Brude didn’t know what to say. Fothair burst out laughing while Barabal tried in vain to hush her sister. Brude was annoyed with himself for feeling so disconcerted by a thirteen-year-old girl but he felt that anything he said would only land him in deeper water, so he just smiled, thanked them for the rope and told them he had to get back to work. The girls stayed a short while then went off, Seasaidh promising they would be back with more rope the next day. “I’ll look forward to that,” laughed Fothair.

Gruoch chuckled as the girls walked away. “She’s a vixen, that Seasaidh. Needs a damn good thrashing but she’s never had one because her father died before she was born.”

“It looks like you’ve got them waiting in line for you,” Fothair told Brude.

Brude threw a clod of earth at him, hitting him unerringly on the chest. “Get back to work, Slave,” he ordered.

Fothair grinned, bobbing his head. “Yes, Master.”

In the afternoon a young warrior, wearing a sullen expression on his beardless face, arrived with a summons for Brude. “Lord Colm wants to see you.”

“What for?” asked Brude.

The young man shrugged. “How would I know? He just said to fetch you. Now.”

Brude picked up his shirt and pulled it on over his head. With a word to Fothair to keep working, he followed the warrior to the track and up the hill. Neither of them spoke. They went through the south gate, past the buildings and straight to the broch. The two guards stood aside, allowing the warrior to duck inside. Brude followed.

It was the first time he had been inside the broch since his return home more than four months previously. This place had once been his home where his father had held court and his mother had lived. He felt he knew it intimately. The doorway was small and the entrance tunnel, stone on all sides, dark and low. They reached a passageway running left and right, a circle formed by the massively thick inner and outer walls of the great broch. Each wall was three paces thick, filled with rubble and faced with smoother stones. By the standards of the Boresti it was an impressive building but again Brude, when he considered it against the wonders of
Rome
, had a feeling of disappointment at its crude construction. He wondered whether he was perhaps more Roman than he cared to admit.

Stone steps climbed the passageway to the left. He followed the warrior up them, round the circle of the building to the right until they reached another low doorway. They went inside to stand on the wooden floor of the upper level. Here were Colm’s private quarters, partitioned off by hanging curtains. A bearskin rug lay on the wooden floor, blazing torches flickered from brackets round the walls and Colm sat in a great wooden chair like a king on a throne. High above, a circular hole in the upper walkway admitted a little daylight to ease the gloom. At one side of the chamber, to Brude’s left, Mairead sat on a smaller, plain chair, beside a wooden table where plates held the remains of a meal. She looked anxiously at Brude and he saw the fear in her eyes. He could not tell what she was afraid of but he stayed on his guard.
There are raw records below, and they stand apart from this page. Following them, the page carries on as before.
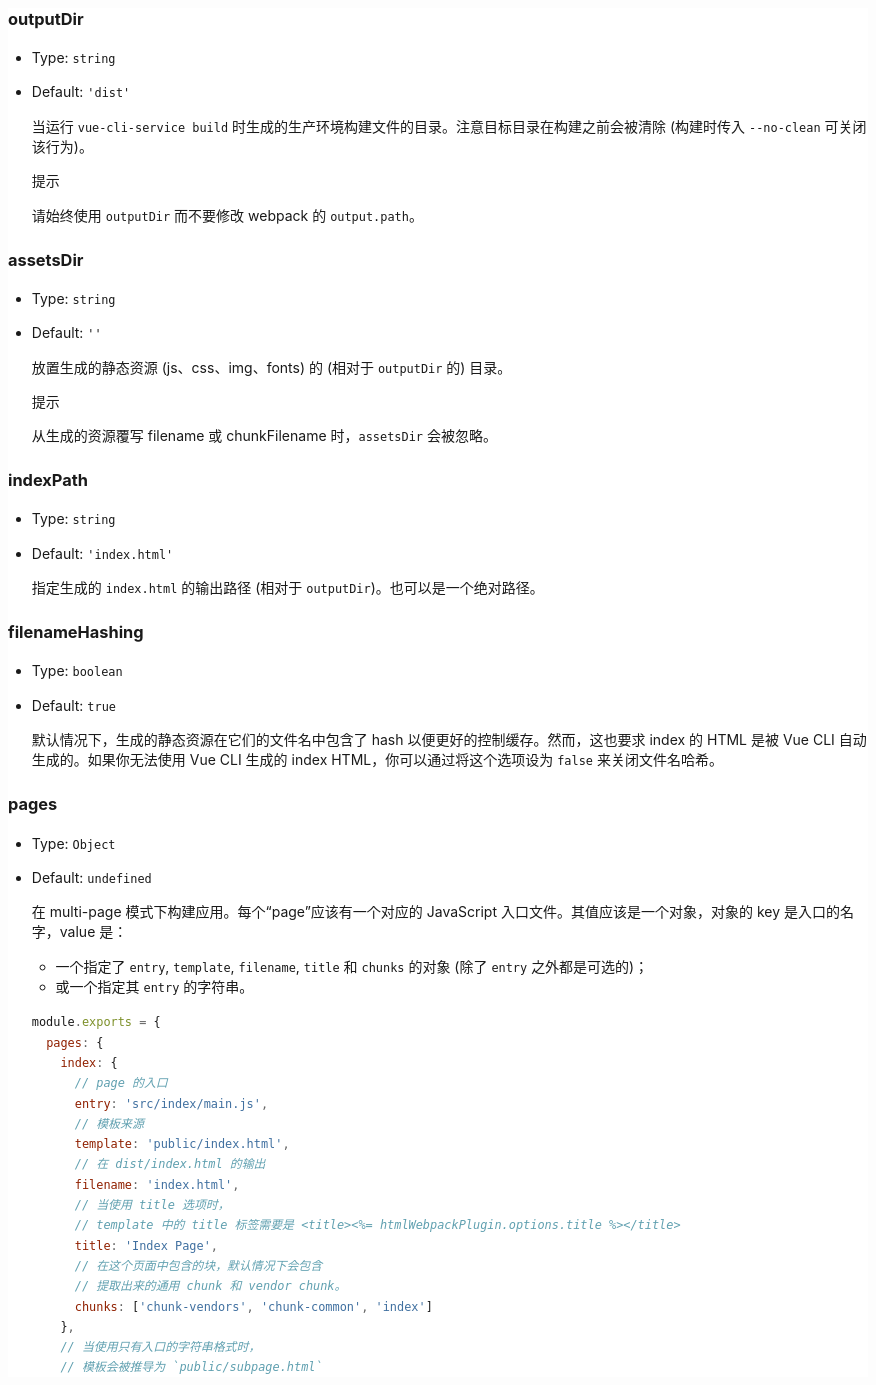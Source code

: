 ### outputDir

- Type: `string`

- Default: `'dist'`

  当运行 `vue-cli-service build` 时生成的生产环境构建文件的目录。注意目标目录在构建之前会被清除 (构建时传入 `--no-clean` 可关闭该行为)。

  提示

  请始终使用 `outputDir` 而不要修改 webpack 的 `output.path`。

###  assetsDir

- Type: `string`

- Default: `''`

  放置生成的静态资源 (js、css、img、fonts) 的 (相对于 `outputDir` 的) 目录。

  提示

  从生成的资源覆写 filename 或 chunkFilename 时，`assetsDir` 会被忽略。

### indexPath

- Type: `string`

- Default: `'index.html'`

  指定生成的 `index.html` 的输出路径 (相对于 `outputDir`)。也可以是一个绝对路径。

### filenameHashing

- Type: `boolean`

- Default: `true`

  默认情况下，生成的静态资源在它们的文件名中包含了 hash 以便更好的控制缓存。然而，这也要求 index 的 HTML 是被 Vue CLI 自动生成的。如果你无法使用 Vue CLI 生成的 index HTML，你可以通过将这个选项设为 `false` 来关闭文件名哈希。

### pages

- Type: `Object`

- Default: `undefined`

  在 multi-page 模式下构建应用。每个“page”应该有一个对应的 JavaScript 入口文件。其值应该是一个对象，对象的 key 是入口的名字，value 是：

  - 一个指定了 `entry`, `template`, `filename`, `title` 和 `chunks` 的对象 (除了 `entry` 之外都是可选的)；
  - 或一个指定其 `entry` 的字符串。

  ```js
  module.exports = {
    pages: {
      index: {
        // page 的入口
        entry: 'src/index/main.js',
        // 模板来源
        template: 'public/index.html',
        // 在 dist/index.html 的输出
        filename: 'index.html',
        // 当使用 title 选项时，
        // template 中的 title 标签需要是 <title><%= htmlWebpackPlugin.options.title %></title>
        title: 'Index Page',
        // 在这个页面中包含的块，默认情况下会包含
        // 提取出来的通用 chunk 和 vendor chunk。
        chunks: ['chunk-vendors', 'chunk-common', 'index']
      },
      // 当使用只有入口的字符串格式时，
      // 模板会被推导为 `public/subpage.html`
  ```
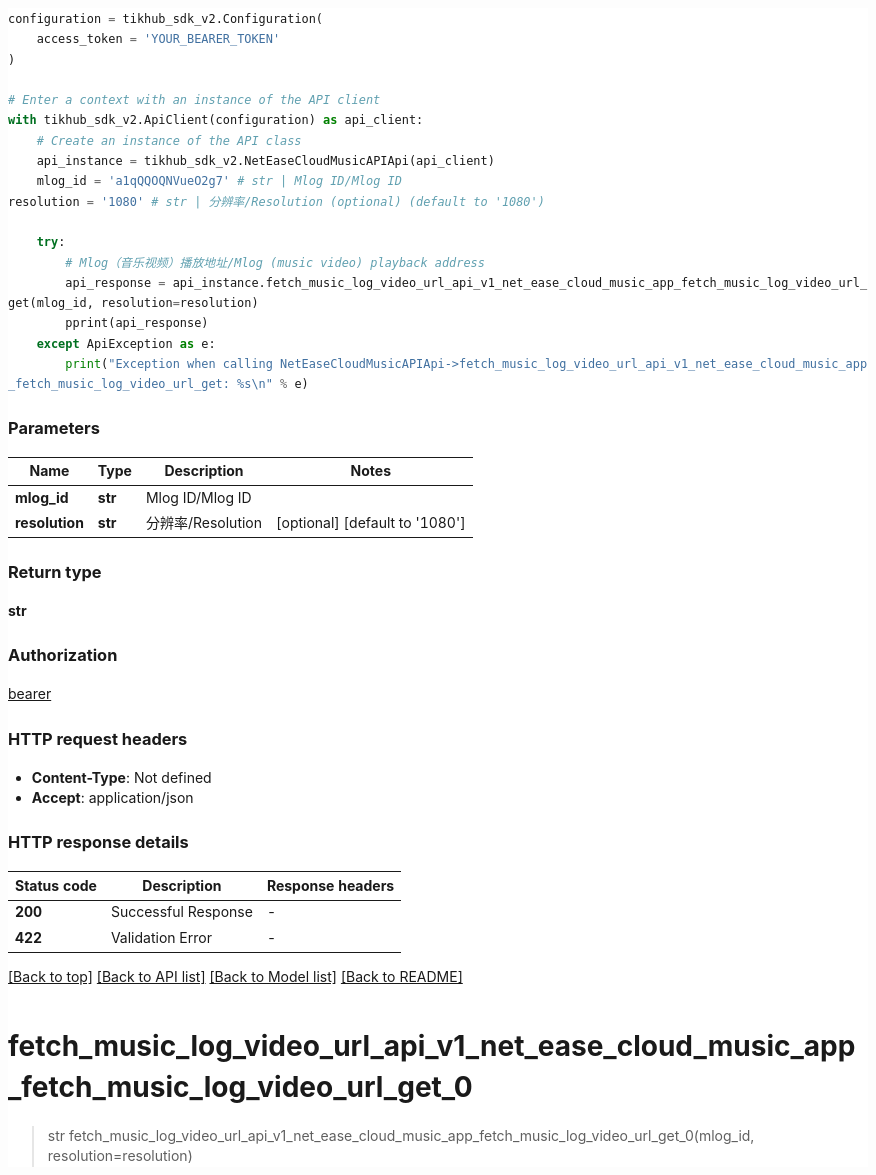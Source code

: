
 ```python
configuration = tikhub_sdk_v2.Configuration(
    access_token = 'YOUR_BEARER_TOKEN'
)

# Enter a context with an instance of the API client
with tikhub_sdk_v2.ApiClient(configuration) as api_client:
    # Create an instance of the API class
    api_instance = tikhub_sdk_v2.NetEaseCloudMusicAPIApi(api_client)
    mlog_id = 'a1qQQOQNVueO2g7' # str | Mlog ID/Mlog ID
resolution = '1080' # str | 分辨率/Resolution (optional) (default to '1080')

    try:
        # Mlog（音乐视频）播放地址/Mlog (music video) playback address
        api_response = api_instance.fetch_music_log_video_url_api_v1_net_ease_cloud_music_app_fetch_music_log_video_url_get(mlog_id, resolution=resolution)
        pprint(api_response)
    except ApiException as e:
        print("Exception when calling NetEaseCloudMusicAPIApi->fetch_music_log_video_url_api_v1_net_ease_cloud_music_app_fetch_music_log_video_url_get: %s\n" % e)
```

### Parameters

Name | Type | Description  | Notes
------------- | ------------- | ------------- | -------------
 **mlog_id** | **str**| Mlog ID/Mlog ID | 
 **resolution** | **str**| 分辨率/Resolution | [optional] [default to &#39;1080&#39;]

### Return type

**str**

### Authorization

[bearer](../README.md#bearer)

### HTTP request headers

 - **Content-Type**: Not defined
 - **Accept**: application/json

### HTTP response details
| Status code | Description | Response headers |
|-------------|-------------|------------------|
**200** | Successful Response |  -  |
**422** | Validation Error |  -  |

[[Back to top]](#) [[Back to API list]](../README.md#documentation-for-api-endpoints) [[Back to Model list]](../README.md#documentation-for-models) [[Back to README]](../README.md)

# **fetch_music_log_video_url_api_v1_net_ease_cloud_music_app_fetch_music_log_video_url_get_0**
> str fetch_music_log_video_url_api_v1_net_ease_cloud_music_app_fetch_music_log_video_url_get_0(mlog_id, resolution=resolution)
Behind Colm, standing like a great bear, was Cruithne, dressed in his usual leather armour with his chain mail overcoat and a long sword hanging at his waist. He was studying Brude carefully, his eyes alert. Brude ignored him. There was another warrior beside Cruithne, a bearded man with many painted designs swirling across his cheeks and forehead. He was leaning casually against the stone wall of the broch, looking bored with everything around him. Brude had seen him around the village from time to time but all that he knew was that the man was called Lutrin and that he was supposed to be one of Colm’s closest advisors. He was often away from the village, doing Colm’s bidding.